Exercise requirements: Nothing outside the range is wanted. Repeat exactly the lines below from the one with "- Update screenshots, add" through the one with "- Add altitude corrections, by @jovandeginste".

(Excerpts from a dataset)
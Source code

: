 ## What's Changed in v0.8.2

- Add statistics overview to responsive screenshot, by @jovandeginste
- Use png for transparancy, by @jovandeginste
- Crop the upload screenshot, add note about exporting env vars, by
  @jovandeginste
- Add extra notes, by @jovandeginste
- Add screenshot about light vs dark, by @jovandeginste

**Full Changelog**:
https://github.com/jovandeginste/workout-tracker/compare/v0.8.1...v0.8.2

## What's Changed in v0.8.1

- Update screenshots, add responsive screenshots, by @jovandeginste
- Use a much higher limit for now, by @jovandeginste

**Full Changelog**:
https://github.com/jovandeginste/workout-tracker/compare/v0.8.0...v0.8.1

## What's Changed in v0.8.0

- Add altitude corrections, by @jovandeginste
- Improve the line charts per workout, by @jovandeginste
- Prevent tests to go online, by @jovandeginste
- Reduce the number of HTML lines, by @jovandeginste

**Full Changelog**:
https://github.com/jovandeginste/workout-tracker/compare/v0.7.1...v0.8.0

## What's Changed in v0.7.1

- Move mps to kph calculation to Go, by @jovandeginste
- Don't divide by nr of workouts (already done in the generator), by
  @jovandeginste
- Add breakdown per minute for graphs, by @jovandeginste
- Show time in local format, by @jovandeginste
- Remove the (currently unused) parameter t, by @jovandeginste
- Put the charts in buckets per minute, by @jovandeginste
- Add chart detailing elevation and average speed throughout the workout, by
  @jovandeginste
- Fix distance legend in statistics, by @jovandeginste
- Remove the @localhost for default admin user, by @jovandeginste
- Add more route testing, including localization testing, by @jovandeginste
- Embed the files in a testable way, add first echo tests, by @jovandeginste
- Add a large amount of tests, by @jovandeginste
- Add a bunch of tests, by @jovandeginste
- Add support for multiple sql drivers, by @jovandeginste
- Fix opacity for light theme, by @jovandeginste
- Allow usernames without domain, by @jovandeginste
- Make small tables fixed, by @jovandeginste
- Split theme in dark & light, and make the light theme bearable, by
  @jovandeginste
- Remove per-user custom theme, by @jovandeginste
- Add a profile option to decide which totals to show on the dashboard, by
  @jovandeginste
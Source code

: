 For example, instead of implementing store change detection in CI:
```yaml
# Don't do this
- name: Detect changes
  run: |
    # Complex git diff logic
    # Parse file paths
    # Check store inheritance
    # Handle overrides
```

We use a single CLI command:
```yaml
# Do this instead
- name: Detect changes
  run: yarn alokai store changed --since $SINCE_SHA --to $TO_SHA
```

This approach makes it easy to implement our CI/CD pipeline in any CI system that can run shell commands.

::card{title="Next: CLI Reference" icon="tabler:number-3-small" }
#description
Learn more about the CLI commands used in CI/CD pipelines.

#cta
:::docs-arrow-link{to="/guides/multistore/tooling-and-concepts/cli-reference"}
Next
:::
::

Expected answer:
- Update screenshots, add responsive screenshots, by @jovandeginste
- Use a much higher limit for now, by @jovandeginste

**Full Changelog**:
https://github.com/jovandeginste/workout-tracker/compare/v0.8.0...v0.8.1

## What's Changed in v0.8.0

- Add altitude corrections, by @jovandeginste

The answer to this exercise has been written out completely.